=== Begin Enclosure ===

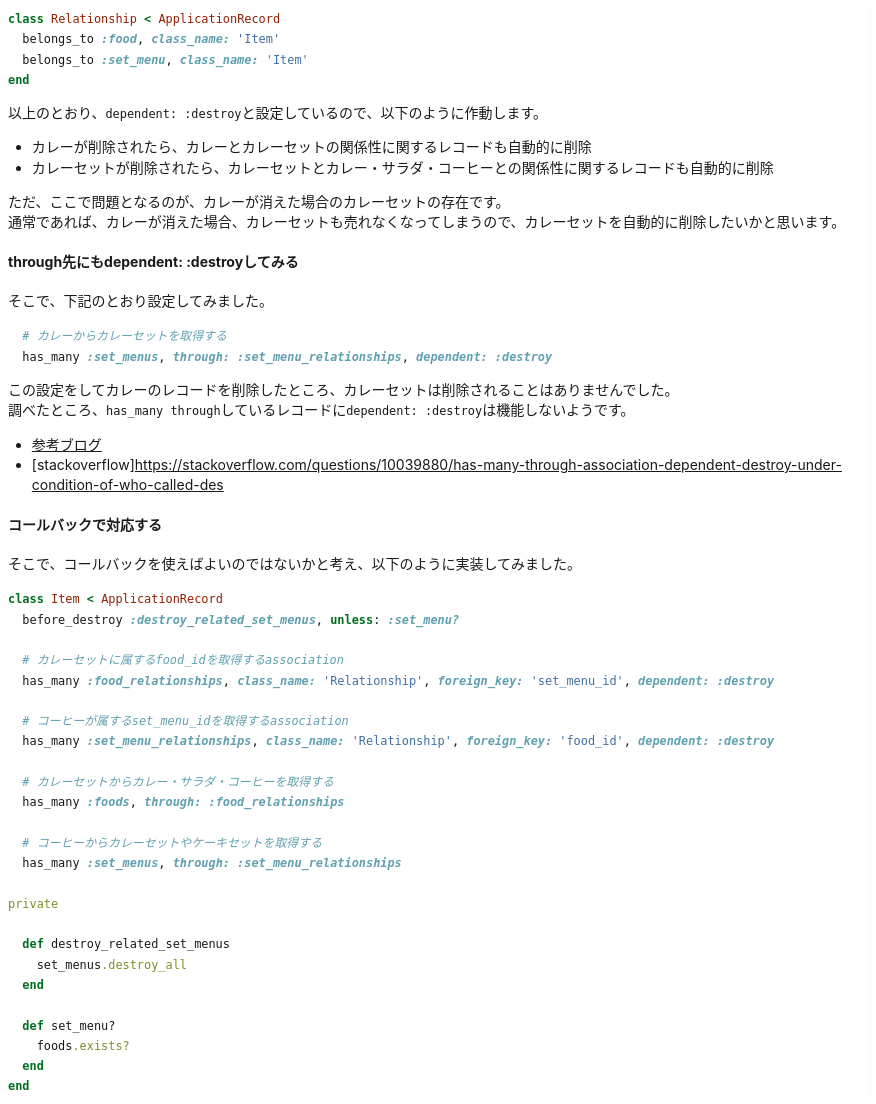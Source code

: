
 ```rb
class Relationship < ApplicationRecord
  belongs_to :food, class_name: 'Item'
  belongs_to :set_menu, class_name: 'Item'
end
```

以上のとおり、`dependent: :destroy`と設定しているので、以下のように作動します。  

- カレーが削除されたら、カレーとカレーセットの関係性に関するレコードも自動的に削除
- カレーセットが削除されたら、カレーセットとカレー・サラダ・コーヒーとの関係性に関するレコードも自動的に削除

ただ、ここで問題となるのが、カレーが消えた場合のカレーセットの存在です。  
通常であれば、カレーが消えた場合、カレーセットも売れなくなってしまうので、カレーセットを自動的に削除したいかと思います。  

#### through先にもdependent: :destroyしてみる

そこで、下記のとおり設定してみました。  

```rb
  # カレーからカレーセットを取得する
  has_many :set_menus, through: :set_menu_relationships, dependent: :destroy
```

この設定をしてカレーのレコードを削除したところ、カレーセットは削除されることはありませんでした。  
調べたところ、`has_many through`しているレコードに`dependent: :destroy`は機能しないようです。  

- [参考ブログ](https://aikawame.hateblo.jp/entry/2019/03/07/has_many_%3Athrough%E6%99%82%E3%81%AEdependent%3A_%3Adestroy%E3%81%AE%E6%8C%99%E5%8B%95)
- [stackoverflow]https://stackoverflow.com/questions/10039880/has-many-through-association-dependent-destroy-under-condition-of-who-called-des

#### コールバックで対応する

そこで、コールバックを使えばよいのではないかと考え、以下のように実装してみました。  

```rb
class Item < ApplicationRecord
  before_destroy :destroy_related_set_menus, unless: :set_menu?

  # カレーセットに属するfood_idを取得するassociation
  has_many :food_relationships, class_name: 'Relationship', foreign_key: 'set_menu_id', dependent: :destroy

  # コーヒーが属するset_menu_idを取得するassociation
  has_many :set_menu_relationships, class_name: 'Relationship', foreign_key: 'food_id', dependent: :destroy

  # カレーセットからカレー・サラダ・コーヒーを取得する
  has_many :foods, through: :food_relationships

  # コーヒーからカレーセットやケーキセットを取得する
  has_many :set_menus, through: :set_menu_relationships

private

  def destroy_related_set_menus
    set_menus.destroy_all
  end

  def set_menu?
    foods.exists?
  end
end
```
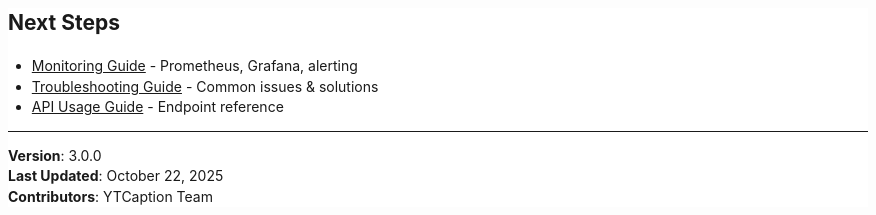 
## Next Steps

- [Monitoring Guide](./07-monitoring.md) - Prometheus, Grafana, alerting
- [Troubleshooting Guide](./05-troubleshooting.md) - Common issues & solutions
- [API Usage Guide](./04-api-usage.md) - Endpoint reference

---

**Version**: 3.0.0  
**Last Updated**: October 22, 2025  
**Contributors**: YTCaption Team
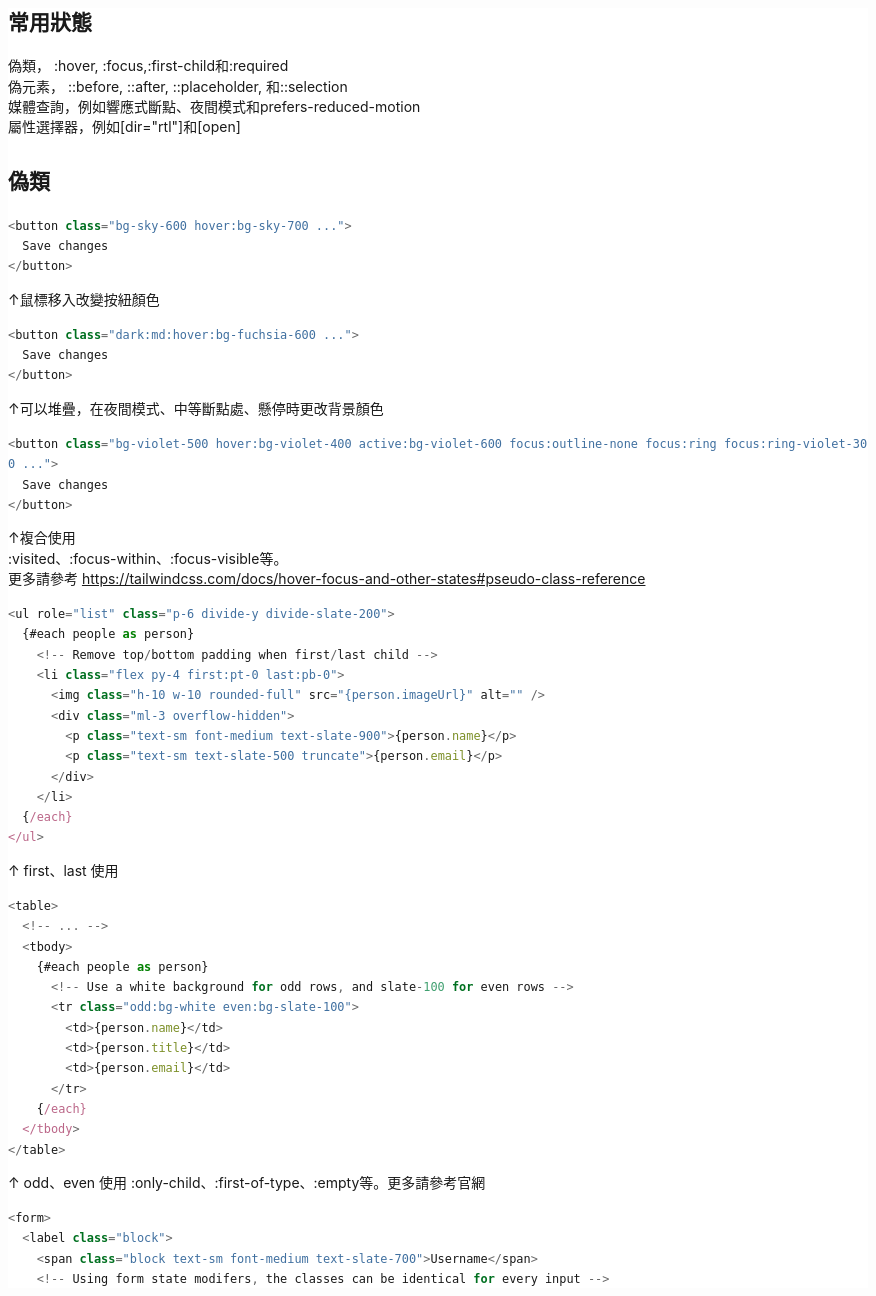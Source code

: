 ## 常用狀態
偽類， :hover, :focus,:first-child和:required\
偽元素， ::before, ::after, ::placeholder, 和::selection\
媒體查詢，例如響應式斷點、夜間模式和prefers-reduced-motion\
屬性選擇器，例如[dir="rtl"]和[open]
## 偽類
```js
<button class="bg-sky-600 hover:bg-sky-700 ...">
  Save changes
</button>
```
↑鼠標移入改變按紐顏色
```js
<button class="dark:md:hover:bg-fuchsia-600 ...">
  Save changes
</button>
```
↑可以堆疊，在夜間模式、中等斷點處、懸停時更改背景顏色
```js
<button class="bg-violet-500 hover:bg-violet-400 active:bg-violet-600 focus:outline-none focus:ring focus:ring-violet-300 ...">
  Save changes
</button>
```
↑複合使用\
:visited、:focus-within、:focus-visible等。\
更多請參考 https://tailwindcss.com/docs/hover-focus-and-other-states#pseudo-class-reference
```js
<ul role="list" class="p-6 divide-y divide-slate-200">
  {#each people as person}
    <!-- Remove top/bottom padding when first/last child -->
    <li class="flex py-4 first:pt-0 last:pb-0">
      <img class="h-10 w-10 rounded-full" src="{person.imageUrl}" alt="" />
      <div class="ml-3 overflow-hidden">
        <p class="text-sm font-medium text-slate-900">{person.name}</p>
        <p class="text-sm text-slate-500 truncate">{person.email}</p>
      </div>
    </li>
  {/each}
</ul>
```
↑ first、last 使用
```js
<table>
  <!-- ... -->
  <tbody>
    {#each people as person}
      <!-- Use a white background for odd rows, and slate-100 for even rows -->
      <tr class="odd:bg-white even:bg-slate-100">
        <td>{person.name}</td>
        <td>{person.title}</td>
        <td>{person.email}</td>
      </tr>
    {/each}
  </tbody>
</table>
```
↑ odd、even 使用
:only-child、:first-of-type、:empty等。更多請參考官網
```js
<form>
  <label class="block">
    <span class="block text-sm font-medium text-slate-700">Username</span>
    <!-- Using form state modifers, the classes can be identical for every input -->
```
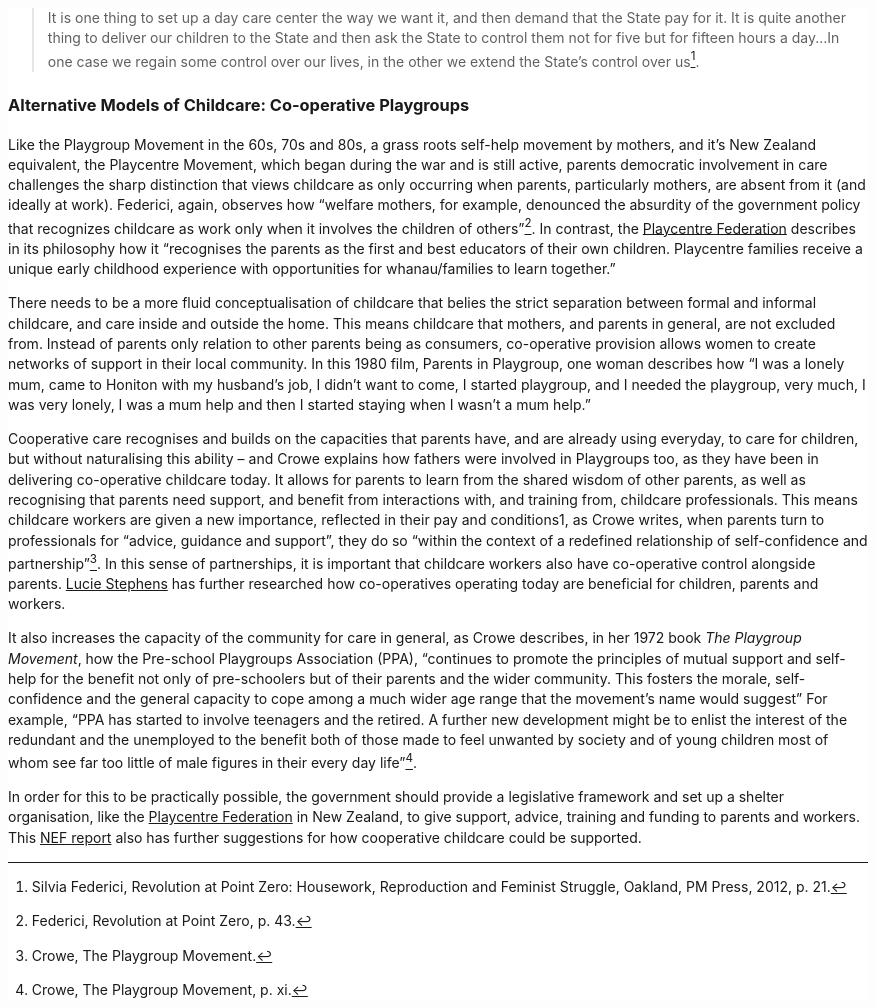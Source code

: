 > It is one thing to set up a day care center the way we want it, and then demand that the State pay for it. It is quite another thing to deliver our children to the State and then ask the State to control them not for five but for fifteen hours a day...In one case we regain some control over our lives, in the other we extend the State’s control over us[^6].

### Alternative Models of Childcare: Co-operative Playgroups

Like the Playgroup Movement in the 60s, 70s and 80s, a grass roots self-help movement by mothers, and it’s New Zealand equivalent, the Playcentre Movement, which began during the war and is still active, parents democratic involvement in care challenges the sharp distinction that views childcare as only occurring when parents, particularly mothers, are absent from it (and ideally at work). Federici, again, observes how “welfare mothers, for example, denounced the absurdity of the government policy that recognizes childcare as work only when it involves the children of others”[^7]. In contrast, the [Playcentre Federation](http://www.playcentre.org.nz/) describes in its philosophy how it “recognises the parents as the first and best educators of their own children. Playcentre families receive a unique early childhood experience with opportunities for whanau/families to learn together.”

There needs to be a more fluid conceptualisation of childcare that belies the strict separation between formal and informal childcare, and care inside and outside the home. This means childcare that mothers, and parents in general, are not excluded from. Instead of parents only relation to other parents being as consumers, co-operative provision allows women to create networks of support in their local community. In this 1980 film, Parents in Playgroup, one woman describes how “I was a lonely mum, came to Honiton with my husband’s job, I didn’t want to come, I started playgroup, and I needed the playgroup, very much, I was very lonely, I was a mum help and then I started staying when I wasn’t a mum help.”

Cooperative care recognises and builds on the capacities that parents have, and are already using everyday, to care for children, but without naturalising this ability – and Crowe explains how fathers were involved in Playgroups too, as they have been in delivering co-operative childcare today. It allows for parents to learn from the shared wisdom of other parents, as well as recognising that parents need support, and benefit from interactions with, and training from, childcare professionals. This means childcare workers are given a new importance, reflected in their pay and conditions1, as Crowe writes, when parents turn to professionals for “advice, guidance and support”, they do so “within the context of a redefined relationship of self-confidence and partnership”[^8]. In this sense of partnerships, it is important that childcare workers also have co-operative control alongside parents. [Lucie Stephens](http://b.3cdn.net/nefoundation/c142e402b391ed2097_z7m6ibzpa.pdf) has further researched how co-operatives operating today are beneficial for children, parents and workers.

It also increases the capacity of the community for care in general, as Crowe describes, in her 1972 book *The Playgroup Movement*, how the Pre-school Playgroups Association (PPA), “continues to promote the principles of mutual support and self-help for the benefit not only of pre-schoolers but of their parents and the wider community. This fosters the morale, self-confidence and the general capacity to cope among a much wider age range that the movement’s name would suggest” For example, “PPA has started to involve teenagers and the retired. A further new development might be to enlist the interest of the redundant and the unemployed to the benefit both of those made to feel unwanted by society and of young children most of whom see far too little of male figures in their every day life”[^9].

In order for this to be practically possible, the government should provide a legislative framework and set up a shelter organisation, like the [Playcentre Federation](http://www.playcentre.org.nz/) in New Zealand, to give support, advice, training and funding to parents and workers. This [NEF report](http://b.3cdn.net/nefoundation/c142e402b391ed2097_z7m6ibzpa.pdf) also has further suggestions for how cooperative childcare could be supported.


[^1]: Raymond Williams, “Notes on Marxism in Britain since 1945” in Culture and Materialism, London, Verso, 2005.
[^2]: Williams, “Notes on Marxism in Britain since 1945”, p. 248.
[^3]: See Lise Vogel, Marxism and the Oppression of Women: Towards a Unitary Theory, Chicago, Haymarket, 2013, p. 159.
[^4]: " While the universal entitlement is focused on supporting child development, the aim of the extension is that “Additional free childcare will help families by reducing the cost of childcare and will support parents into work or to work more hours should they wish to do so” ([DfE, 2017, p. 12](https://www.gov.uk/government/uploads/system/uploads/attachment_data/file/629460/Evaluation_of_early_implementation_of_30_hours_free_childcare_.pdf)).
[^5]: Brenda Crowe, The Playgroup Movement, Oxon, Routledge Library Editions, 1983, p. 1.
[^6]: Silvia Federici, Revolution at Point Zero: Housework, Reproduction and Feminist Struggle, Oakland, PM Press, 2012, p. 21.
[^7]: Federici, Revolution at Point Zero, p. 43.
[^8]: Crowe, The Playgroup Movement.
[^9]: Crowe, The Playgroup Movement, p. xi.
[^10]: Crowe, The Playgroup Movement, p. 1.
[^11]: Hilary Wainwright, Labour: A Tale of Two Parties, London, Hogarth Press, 1987, p. 175.
[^12]: Wainwright, Labour: A Tale of Two Parties, p. 169.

=== End Enclosure ===

## What is required
Each line from the top of the records through the one containing "- カレーが削除されたら、カ" needs to be transcribed exactly, without pictures.

## Exercise solution
Source code

:
 ```rb
class Relationship < ApplicationRecord
  belongs_to :food, class_name: 'Item'
  belongs_to :set_menu, class_name: 'Item'
end
```

以上のとおり、`dependent: :destroy`と設定しているので、以下のように作動します。  

- カレーが削除されたら、カレーとカレーセットの関係性に関するレコードも自動的に削除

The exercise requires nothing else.